これを5周したくらいで酒が回り、僕のターンになる。
「妹がさぁ……」
「おん、おう……」
ターンその一、身内の愚痴。
「そういえばさ……お前ってさあの子知ってる?」
「あーあいつ?」
ターンその二、最近知った学生時代の知り合いの話。
「それでさ、これがさ、それでー」
「お、おう……」
ターンその三、仕事の愚痴。
そんなこんなで俺らの場は盛り上がる。
が途中から記憶は段々となくなって……。
「おい!……おい酒臭お兄!」
「……なんだよ」
「なんだよじゃないよ……ったく、いつも平さんと帰ってくるとこうなんだから。
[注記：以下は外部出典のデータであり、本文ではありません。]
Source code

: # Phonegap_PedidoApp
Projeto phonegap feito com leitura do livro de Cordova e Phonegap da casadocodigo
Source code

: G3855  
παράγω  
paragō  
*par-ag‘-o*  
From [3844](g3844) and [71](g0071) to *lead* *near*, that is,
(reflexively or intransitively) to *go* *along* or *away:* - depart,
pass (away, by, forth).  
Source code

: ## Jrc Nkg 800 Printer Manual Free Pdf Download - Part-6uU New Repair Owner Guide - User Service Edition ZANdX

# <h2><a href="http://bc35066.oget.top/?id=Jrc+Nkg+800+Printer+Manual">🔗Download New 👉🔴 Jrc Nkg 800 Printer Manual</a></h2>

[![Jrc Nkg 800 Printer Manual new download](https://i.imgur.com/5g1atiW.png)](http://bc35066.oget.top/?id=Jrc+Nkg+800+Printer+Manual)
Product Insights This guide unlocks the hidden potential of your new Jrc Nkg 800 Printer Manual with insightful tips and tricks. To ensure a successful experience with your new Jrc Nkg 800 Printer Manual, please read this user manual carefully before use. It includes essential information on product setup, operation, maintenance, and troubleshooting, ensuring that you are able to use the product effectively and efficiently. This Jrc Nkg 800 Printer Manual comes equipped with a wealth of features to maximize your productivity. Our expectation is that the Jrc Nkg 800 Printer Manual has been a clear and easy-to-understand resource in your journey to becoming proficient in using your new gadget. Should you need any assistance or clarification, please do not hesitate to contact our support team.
」
「すまんすまん……」
ゆっくりと目覚め、毎度こうなるため申し訳ない。
「さてと……」
「ん?大丈夫なの?そんなすぐに立ち上がって。」
「大丈夫だって……それにそんなすぐにはやられないから……ほら、明日の学校の準備とかでもしてお兄ちゃんの事は心配せず……」
「本当に大丈夫なの?」
「気にするなよ……だって」
俺はホワイトボードを勢いつけてガラリと変える。
「事件のことだからね。」
こうして僕はまた新しくまとめる。